**What to do:**
Beneath this instruction is a listing. Transcribe from it only the stretch from the line with "(C) Changes in" through the line with "program is a", both end lines included, exactly as written.

**Material to process:**
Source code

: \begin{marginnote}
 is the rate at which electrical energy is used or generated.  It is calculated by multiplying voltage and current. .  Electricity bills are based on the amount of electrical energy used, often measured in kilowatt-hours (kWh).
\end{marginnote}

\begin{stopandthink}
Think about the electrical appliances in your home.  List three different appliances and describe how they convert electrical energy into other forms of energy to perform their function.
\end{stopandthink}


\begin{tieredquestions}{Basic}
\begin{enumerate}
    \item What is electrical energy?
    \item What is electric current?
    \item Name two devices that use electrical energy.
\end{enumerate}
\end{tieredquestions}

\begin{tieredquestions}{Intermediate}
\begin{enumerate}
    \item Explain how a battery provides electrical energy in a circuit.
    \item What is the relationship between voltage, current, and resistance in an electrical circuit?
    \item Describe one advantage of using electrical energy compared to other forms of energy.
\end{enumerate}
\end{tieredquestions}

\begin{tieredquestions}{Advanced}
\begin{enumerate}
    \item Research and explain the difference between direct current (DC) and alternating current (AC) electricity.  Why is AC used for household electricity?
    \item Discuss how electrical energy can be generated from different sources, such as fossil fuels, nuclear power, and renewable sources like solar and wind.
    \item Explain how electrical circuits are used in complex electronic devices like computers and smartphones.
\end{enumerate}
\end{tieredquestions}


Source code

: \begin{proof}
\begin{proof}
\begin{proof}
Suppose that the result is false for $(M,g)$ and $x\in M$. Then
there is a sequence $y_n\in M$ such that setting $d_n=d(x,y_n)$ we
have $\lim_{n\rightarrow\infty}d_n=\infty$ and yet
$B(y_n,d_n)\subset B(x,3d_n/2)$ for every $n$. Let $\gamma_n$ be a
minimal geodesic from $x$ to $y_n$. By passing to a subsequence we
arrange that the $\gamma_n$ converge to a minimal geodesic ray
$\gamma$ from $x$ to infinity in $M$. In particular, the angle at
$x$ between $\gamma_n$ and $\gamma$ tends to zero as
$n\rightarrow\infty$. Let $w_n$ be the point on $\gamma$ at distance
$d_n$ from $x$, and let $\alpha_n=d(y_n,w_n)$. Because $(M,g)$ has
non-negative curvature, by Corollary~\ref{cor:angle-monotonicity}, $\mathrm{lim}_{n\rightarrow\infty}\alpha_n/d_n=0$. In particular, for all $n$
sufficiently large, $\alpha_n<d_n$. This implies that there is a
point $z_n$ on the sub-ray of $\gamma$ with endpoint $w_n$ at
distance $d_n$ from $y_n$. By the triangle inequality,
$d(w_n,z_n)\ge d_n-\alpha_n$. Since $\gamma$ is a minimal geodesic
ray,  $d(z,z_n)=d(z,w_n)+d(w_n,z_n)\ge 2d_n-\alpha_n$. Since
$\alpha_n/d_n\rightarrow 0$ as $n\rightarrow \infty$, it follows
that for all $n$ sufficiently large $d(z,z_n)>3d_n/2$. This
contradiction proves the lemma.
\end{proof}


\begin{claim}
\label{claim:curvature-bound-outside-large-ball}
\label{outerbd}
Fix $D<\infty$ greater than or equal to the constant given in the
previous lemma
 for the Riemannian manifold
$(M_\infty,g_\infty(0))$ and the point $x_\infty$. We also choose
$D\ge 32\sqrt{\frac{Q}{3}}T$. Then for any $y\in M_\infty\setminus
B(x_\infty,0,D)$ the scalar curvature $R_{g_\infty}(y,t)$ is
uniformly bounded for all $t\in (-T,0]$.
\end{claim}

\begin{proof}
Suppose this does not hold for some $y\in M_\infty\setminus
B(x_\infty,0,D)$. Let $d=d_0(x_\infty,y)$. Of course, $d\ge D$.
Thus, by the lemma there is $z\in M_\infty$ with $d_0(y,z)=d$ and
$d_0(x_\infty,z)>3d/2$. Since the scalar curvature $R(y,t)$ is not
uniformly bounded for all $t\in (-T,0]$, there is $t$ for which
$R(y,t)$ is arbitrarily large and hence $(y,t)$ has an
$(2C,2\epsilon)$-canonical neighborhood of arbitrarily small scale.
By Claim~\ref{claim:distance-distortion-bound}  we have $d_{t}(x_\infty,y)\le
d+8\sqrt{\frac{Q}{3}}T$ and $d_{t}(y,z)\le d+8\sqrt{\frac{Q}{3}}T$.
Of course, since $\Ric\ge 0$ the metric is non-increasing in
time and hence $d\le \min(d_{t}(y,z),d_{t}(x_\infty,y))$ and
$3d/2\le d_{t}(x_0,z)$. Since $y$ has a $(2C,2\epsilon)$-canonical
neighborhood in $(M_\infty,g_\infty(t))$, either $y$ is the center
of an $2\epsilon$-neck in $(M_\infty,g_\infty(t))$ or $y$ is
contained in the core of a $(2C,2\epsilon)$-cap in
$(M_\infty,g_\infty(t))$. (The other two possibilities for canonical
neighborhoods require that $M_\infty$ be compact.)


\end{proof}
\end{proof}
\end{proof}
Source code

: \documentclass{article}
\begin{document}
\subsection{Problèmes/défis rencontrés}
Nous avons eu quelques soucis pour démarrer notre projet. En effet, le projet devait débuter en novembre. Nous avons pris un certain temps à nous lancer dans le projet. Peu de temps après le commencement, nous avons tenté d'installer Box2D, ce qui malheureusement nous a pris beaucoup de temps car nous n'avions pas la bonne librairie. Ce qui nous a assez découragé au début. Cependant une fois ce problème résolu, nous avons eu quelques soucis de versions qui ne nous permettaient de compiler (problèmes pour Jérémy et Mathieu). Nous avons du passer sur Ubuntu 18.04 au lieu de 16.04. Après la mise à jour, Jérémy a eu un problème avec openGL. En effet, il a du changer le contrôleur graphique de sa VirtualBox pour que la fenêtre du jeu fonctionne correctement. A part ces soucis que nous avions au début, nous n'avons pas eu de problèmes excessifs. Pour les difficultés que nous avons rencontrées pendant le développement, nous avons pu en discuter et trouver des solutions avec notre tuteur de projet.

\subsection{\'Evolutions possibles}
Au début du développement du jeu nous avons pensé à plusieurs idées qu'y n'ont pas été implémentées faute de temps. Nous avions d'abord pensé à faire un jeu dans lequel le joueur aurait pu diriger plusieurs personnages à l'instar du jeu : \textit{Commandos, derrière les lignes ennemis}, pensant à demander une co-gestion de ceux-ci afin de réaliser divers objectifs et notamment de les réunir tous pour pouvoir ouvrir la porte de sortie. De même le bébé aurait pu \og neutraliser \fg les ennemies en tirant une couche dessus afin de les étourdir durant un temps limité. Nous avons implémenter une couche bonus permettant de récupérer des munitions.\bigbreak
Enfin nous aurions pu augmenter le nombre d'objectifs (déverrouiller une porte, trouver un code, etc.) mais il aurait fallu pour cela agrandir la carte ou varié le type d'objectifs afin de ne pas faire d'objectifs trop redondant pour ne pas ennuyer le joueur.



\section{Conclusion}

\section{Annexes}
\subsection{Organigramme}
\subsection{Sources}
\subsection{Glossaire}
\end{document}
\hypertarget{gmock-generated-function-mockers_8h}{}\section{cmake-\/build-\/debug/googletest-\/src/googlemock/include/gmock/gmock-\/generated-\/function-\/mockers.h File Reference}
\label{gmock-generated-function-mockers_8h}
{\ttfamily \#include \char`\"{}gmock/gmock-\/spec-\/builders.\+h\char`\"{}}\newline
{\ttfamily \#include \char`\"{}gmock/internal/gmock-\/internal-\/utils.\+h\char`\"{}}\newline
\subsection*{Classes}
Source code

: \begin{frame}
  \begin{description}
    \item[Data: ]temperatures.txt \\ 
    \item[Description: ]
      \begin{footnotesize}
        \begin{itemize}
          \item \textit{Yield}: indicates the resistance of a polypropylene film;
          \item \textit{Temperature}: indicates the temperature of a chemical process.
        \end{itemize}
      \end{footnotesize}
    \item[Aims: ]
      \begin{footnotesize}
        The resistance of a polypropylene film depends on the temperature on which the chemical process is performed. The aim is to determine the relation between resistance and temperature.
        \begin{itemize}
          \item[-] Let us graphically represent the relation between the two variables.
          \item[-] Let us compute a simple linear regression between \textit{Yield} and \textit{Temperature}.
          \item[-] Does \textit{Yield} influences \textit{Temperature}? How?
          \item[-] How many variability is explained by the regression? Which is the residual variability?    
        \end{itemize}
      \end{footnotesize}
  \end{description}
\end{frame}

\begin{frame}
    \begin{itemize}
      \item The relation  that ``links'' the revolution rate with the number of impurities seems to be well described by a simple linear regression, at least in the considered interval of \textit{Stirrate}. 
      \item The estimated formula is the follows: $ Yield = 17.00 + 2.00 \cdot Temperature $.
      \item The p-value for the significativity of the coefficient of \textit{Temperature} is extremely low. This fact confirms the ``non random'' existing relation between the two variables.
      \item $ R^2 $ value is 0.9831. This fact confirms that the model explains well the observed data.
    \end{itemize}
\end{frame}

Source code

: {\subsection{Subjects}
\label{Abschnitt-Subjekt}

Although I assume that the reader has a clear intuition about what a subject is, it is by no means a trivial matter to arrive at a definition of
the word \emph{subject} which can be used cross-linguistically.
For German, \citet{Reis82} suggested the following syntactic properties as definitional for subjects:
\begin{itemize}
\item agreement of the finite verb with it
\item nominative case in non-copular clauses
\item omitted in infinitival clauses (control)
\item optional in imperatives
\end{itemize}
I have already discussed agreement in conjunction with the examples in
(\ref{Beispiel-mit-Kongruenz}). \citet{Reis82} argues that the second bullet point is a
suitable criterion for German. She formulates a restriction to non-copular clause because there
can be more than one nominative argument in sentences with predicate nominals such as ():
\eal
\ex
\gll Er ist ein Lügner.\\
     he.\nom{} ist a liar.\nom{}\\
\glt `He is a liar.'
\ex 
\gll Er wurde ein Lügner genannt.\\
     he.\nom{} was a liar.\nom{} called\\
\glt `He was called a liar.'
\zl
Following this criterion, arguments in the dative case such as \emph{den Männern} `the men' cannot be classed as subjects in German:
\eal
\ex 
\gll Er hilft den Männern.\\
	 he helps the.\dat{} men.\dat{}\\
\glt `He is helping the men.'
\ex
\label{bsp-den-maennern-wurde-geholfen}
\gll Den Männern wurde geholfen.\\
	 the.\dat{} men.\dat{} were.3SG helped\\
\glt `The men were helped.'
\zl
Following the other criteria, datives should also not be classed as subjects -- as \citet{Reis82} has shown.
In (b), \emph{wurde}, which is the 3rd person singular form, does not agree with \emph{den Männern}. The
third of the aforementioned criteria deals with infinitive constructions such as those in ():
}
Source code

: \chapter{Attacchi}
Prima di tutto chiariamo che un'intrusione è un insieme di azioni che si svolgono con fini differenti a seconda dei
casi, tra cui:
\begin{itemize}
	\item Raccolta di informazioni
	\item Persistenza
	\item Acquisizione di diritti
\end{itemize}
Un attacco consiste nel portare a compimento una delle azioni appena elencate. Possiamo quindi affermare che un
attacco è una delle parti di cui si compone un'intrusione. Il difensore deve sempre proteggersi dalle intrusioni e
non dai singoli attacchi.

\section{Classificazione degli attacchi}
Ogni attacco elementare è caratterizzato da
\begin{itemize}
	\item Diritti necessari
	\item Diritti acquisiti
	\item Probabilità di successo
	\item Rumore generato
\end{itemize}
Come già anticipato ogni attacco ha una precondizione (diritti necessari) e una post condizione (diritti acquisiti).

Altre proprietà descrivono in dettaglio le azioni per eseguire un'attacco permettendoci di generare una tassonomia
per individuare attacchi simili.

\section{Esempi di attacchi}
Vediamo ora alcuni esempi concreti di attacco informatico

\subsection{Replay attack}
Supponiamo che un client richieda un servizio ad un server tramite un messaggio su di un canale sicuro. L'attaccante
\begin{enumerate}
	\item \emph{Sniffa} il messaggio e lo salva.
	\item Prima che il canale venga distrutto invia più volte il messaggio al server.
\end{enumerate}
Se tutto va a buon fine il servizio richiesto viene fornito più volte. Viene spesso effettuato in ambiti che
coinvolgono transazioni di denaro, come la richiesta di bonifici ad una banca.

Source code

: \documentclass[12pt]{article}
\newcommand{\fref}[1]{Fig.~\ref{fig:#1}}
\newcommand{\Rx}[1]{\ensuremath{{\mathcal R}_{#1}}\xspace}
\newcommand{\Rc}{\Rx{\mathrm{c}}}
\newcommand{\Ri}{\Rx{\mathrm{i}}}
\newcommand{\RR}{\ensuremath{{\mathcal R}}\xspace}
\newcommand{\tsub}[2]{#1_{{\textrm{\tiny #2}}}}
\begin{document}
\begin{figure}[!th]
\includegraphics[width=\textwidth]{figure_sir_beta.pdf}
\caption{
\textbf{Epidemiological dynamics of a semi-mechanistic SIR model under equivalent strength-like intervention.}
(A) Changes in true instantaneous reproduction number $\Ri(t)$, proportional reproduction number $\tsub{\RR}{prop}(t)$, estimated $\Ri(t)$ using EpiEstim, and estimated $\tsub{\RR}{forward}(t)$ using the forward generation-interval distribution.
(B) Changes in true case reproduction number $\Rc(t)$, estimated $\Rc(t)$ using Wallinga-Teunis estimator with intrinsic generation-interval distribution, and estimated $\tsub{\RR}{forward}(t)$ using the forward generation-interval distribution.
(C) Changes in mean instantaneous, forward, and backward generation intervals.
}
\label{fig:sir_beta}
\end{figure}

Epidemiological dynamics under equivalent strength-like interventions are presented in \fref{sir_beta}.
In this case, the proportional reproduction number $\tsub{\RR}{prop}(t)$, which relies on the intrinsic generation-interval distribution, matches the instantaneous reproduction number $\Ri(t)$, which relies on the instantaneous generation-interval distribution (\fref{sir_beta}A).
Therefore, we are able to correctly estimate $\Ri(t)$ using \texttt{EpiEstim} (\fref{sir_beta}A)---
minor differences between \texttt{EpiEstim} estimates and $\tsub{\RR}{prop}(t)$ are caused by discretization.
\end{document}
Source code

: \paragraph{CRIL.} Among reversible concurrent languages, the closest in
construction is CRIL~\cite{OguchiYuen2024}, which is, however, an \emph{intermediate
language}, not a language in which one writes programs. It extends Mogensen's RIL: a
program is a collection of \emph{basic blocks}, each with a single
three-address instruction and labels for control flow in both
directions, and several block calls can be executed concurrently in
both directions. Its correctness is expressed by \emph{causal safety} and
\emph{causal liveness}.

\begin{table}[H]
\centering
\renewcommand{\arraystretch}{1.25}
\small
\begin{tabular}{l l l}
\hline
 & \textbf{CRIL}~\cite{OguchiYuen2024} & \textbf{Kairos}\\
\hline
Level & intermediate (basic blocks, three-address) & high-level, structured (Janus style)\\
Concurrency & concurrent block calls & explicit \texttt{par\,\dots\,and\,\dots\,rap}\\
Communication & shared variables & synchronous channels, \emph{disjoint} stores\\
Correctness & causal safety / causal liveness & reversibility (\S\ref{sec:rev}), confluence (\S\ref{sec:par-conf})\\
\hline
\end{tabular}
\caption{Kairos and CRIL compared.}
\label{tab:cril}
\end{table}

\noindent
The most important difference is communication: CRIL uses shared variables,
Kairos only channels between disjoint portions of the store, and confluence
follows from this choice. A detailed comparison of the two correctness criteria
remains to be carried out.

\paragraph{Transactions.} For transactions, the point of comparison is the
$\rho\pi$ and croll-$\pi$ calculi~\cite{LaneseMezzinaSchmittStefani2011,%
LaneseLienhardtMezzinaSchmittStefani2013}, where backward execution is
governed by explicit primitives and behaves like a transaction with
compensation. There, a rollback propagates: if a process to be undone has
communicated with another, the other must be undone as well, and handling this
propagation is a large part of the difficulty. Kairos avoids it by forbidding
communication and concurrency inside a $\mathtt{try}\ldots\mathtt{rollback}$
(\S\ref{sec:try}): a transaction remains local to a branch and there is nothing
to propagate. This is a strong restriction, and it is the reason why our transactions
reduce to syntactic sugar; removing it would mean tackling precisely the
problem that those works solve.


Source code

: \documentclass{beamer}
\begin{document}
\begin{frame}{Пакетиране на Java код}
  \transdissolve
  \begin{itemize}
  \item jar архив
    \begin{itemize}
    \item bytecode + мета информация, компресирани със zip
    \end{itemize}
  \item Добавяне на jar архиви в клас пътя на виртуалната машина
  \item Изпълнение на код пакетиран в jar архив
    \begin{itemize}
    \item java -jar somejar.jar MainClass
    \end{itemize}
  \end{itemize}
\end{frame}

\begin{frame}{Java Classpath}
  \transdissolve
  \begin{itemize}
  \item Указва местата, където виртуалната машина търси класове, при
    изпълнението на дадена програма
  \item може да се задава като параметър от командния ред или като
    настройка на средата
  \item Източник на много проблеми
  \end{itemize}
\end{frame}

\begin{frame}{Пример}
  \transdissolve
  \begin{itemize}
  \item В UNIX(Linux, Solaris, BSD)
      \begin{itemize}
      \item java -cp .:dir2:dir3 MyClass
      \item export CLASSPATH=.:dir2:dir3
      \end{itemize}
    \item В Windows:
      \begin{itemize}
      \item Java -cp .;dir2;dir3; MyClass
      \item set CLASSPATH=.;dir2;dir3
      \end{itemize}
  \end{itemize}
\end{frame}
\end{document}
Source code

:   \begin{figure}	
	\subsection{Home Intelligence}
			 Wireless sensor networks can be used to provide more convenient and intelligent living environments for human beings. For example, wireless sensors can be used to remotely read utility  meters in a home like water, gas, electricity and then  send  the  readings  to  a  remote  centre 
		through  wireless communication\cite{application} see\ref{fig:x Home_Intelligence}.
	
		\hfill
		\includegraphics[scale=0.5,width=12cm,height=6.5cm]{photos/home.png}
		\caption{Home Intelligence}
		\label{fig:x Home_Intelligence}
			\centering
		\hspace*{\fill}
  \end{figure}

**Answer section:**
(C) Changes in mean instantaneous, forward, and backward generation intervals.
}
\label{fig:sir_beta}
\end{figure}

Epidemiological dynamics under equivalent strength-like interventions are presented in \fref{sir_beta}.
In this case, the proportional reproduction number $\tsub{\RR}{prop}(t)$, which relies on the intrinsic generation-interval distribution, matches the instantaneous reproduction number $\Ri(t)$, which relies on the instantaneous generation-interval distribution (\fref{sir_beta}A).
Therefore, we are able to correctly estimate $\Ri(t)$ using \texttt{EpiEstim} (\fref{sir_beta}A)---
minor differences between \texttt{EpiEstim} estimates and $\tsub{\RR}{prop}(t)$ are caused by discretization.
\end{document}
Source code

: \paragraph{CRIL.} Among reversible concurrent languages, the closest in
construction is CRIL~\cite{OguchiYuen2024}, which is, however, an \emph{intermediate
language}, not a language in which one writes programs. It extends Mogensen's RIL: a
program is a collection of \emph{basic blocks}, each with a single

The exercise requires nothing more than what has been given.